Ces nouvelles figures vont cependant rester un temps dans l’ombre de l’idée panarabiste triomphante, incarnée par le leader égyptien Nasser. Portée par cette figure charismatique, cette idéologie séduit des Palestiniens conscients de la force supérieure de l’adversaire israélien et comptant sur la force de frappe de voisins arabes unis pour libérer la Palestine. La cuisante défaite des armées arabes en 1967 lors de la Guerre des Six-Jours, entraînant l’occupation de la Cisjordanie, de Jérusalem-est et du Golan par Israël, douche cet espoir et replace le nationalisme palestinien (incarné par l’OLP fondée en 1964) au centre du jeu.
L’auteur dresse un bilan sans concession de cette lutte palestinienne menée depuis les pays arabes de la région et jalonnée d’échecs : l’OLP est expulsée de Jordanie en 1970 lors du sanglant épisode de Septembre noir, ayant dilapidé le soutien public dont elle y jouissait par son incapacité à maintenir la discipline de ses troupes. Elle trouve refuge au Liban où elle se laisse entraîner dans la guerre civile avant d’en être expulsée en 1982 après avoir subi des pertes terribles. Rashid Khalidi analyse toutefois ces revers comme porteurs d’une identité “martyre”, réécrits à des fins d’autocélébration d’un peuple survivant malgré cette succession de malheurs.

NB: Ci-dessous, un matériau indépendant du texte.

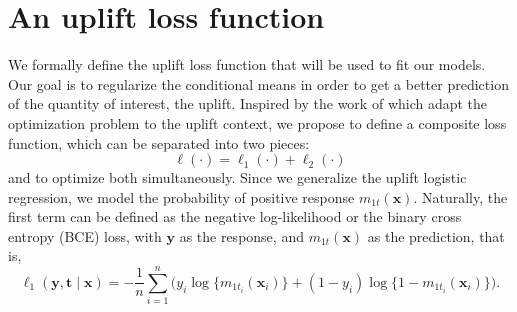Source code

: \documentclass{article}
\def\tt{\mathbf t}
\def\x{\mathbf x}
\def\y{\mathbf y}
\begin{document}







\section{An uplift loss function}

We formally define the uplift loss function that will be used to fit our models. Our goal is to regularize the conditional means in order to get a better prediction of the quantity of interest, the uplift. Inspired by the work of \cite{athey2019generalized,kunzel2019metalearners,belba2019qbased,NieWager2020Quasi} which adapt the optimization problem to the uplift context, we propose to define a composite loss function, which can be separated into two pieces: $$\ell(\cdot) = \ell_1(\cdot) + \ell_2(\cdot)$$ and to optimize both simultaneously. Since we generalize the uplift logistic regression, we model the probability of positive response $m_{1t}(\x)$. Naturally, the first term can be defined as the negative log-likelihood or the binary cross entropy (BCE) loss, with $\y$ as the response, and $m_{1t}(\x)$ as the prediction, that is, $$ \ell_1(\y, \tt \mid \x) = - \frac{1}{n} \sum_{i=1}^n \Big(y_i \log\{ m_{ 1 t_i}(\x_i)\} + (1 - y_i)\log\{1 - m_{1 t_i }(\x_i)\} \Big).$$
\end{document}
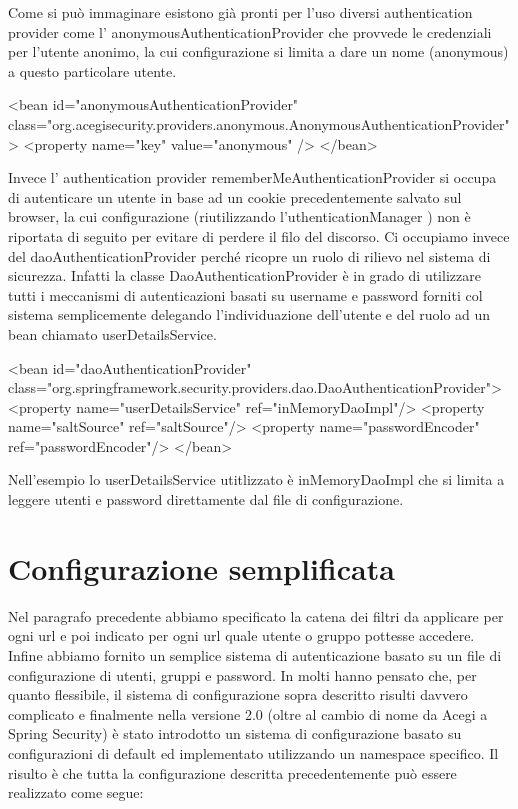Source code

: Come si può immaginare esistono già pronti per l'uso diversi authentication provider come l' anonymousAuthenticationProvider che provvede le credenziali per l'utente anonimo, la cui configurazione si limita a dare un nome (anonymous)  a questo particolare utente.

\begin{xml}
<bean id="anonymousAuthenticationProvider"
    class="org.acegisecurity.providers.anonymous.AnonymousAuthenticationProvider">
  <property name="key" value="anonymous" />
</bean>
\end{xml}

Invece l' authentication provider  rememberMeAuthenticationProvider si occupa di autenticare un utente in base ad un cookie precedentemente salvato sul browser, la cui configurazione (riutilizzando l'uthenticationManager ) non è riportata di seguito per evitare di perdere il filo del discorso.
Ci occupiamo invece del  daoAuthenticationProvider  perché ricopre un ruolo di rilievo nel sistema di sicurezza. Infatti la classe  DaoAuthenticationProvider è in grado di utilizzare tutti i meccanismi di autenticazioni basati su username e password forniti col sistema semplicemente delegando l'individuazione dell'utente e del ruolo ad un bean chiamato userDetailsService.

\begin{xml}
<bean id="daoAuthenticationProvider"
  class="org.springframework.security.providers.dao.DaoAuthenticationProvider">
  <property name="userDetailsService" ref="inMemoryDaoImpl"/>
  <property name="saltSource" ref="saltSource"/>
  <property name="passwordEncoder" ref="passwordEncoder"/>
</bean>    
\end{xml}
  
Nell'esempio lo userDetailsService utitlizzato è inMemoryDaoImpl che si limita a leggere utenti e password direttamente dal file di configurazione.

\section{Configurazione semplificata}

Nel paragrafo precedente abbiamo specificato la catena dei filtri da applicare per ogni url e poi indicato per ogni url quale utente o gruppo pottesse accedere. Infine abbiamo fornito un semplice sistema di autenticazione basato su un file di configurazione di utenti, gruppi e password. In molti hanno pensato che, per quanto flessibile, il sistema di configurazione sopra descritto risulti davvero complicato e finalmente nella versione 2.0 (oltre al cambio di nome da Acegi a Spring Security) è stato introdotto un sistema di configurazione basato su configurazioni di default ed implementato utilizzando un namespace specifico. Il risulto è che tutta la configurazione descritta precedentemente può essere realizzato come segue:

La première intifada (1987-1991) et les accords d’Oslo (1993) achèvent cette étude. Pour l’historien, ce soulèvement spontané des Palestiniens “de l’intérieur des territoires” (qui prend l’OLP au dépourvu) les replace au centre des enjeux et mobilise les opinions mondiales. Contraint à la négociation, Israël reconnaît l’OLP comme représentante légitime d’une entité reconnue comme peuple. Dépourvus d’État et d’un territoire souverain à l’issue de ces négociations, les Palestiniens ont cependant enclenché pour Rashid Khalidi “un processus identitaire fondamental où la Palestine est devenue le lieu unique de la politique palestinienne”.
Les Palestiniens n’ont pas disparu et ont affirmé leur identité contre tous les obstacles, opposant un puissant démenti à des adversaires affirmant qu’ils disparaîtraient, voire qu’ils n’avaient jamais existé.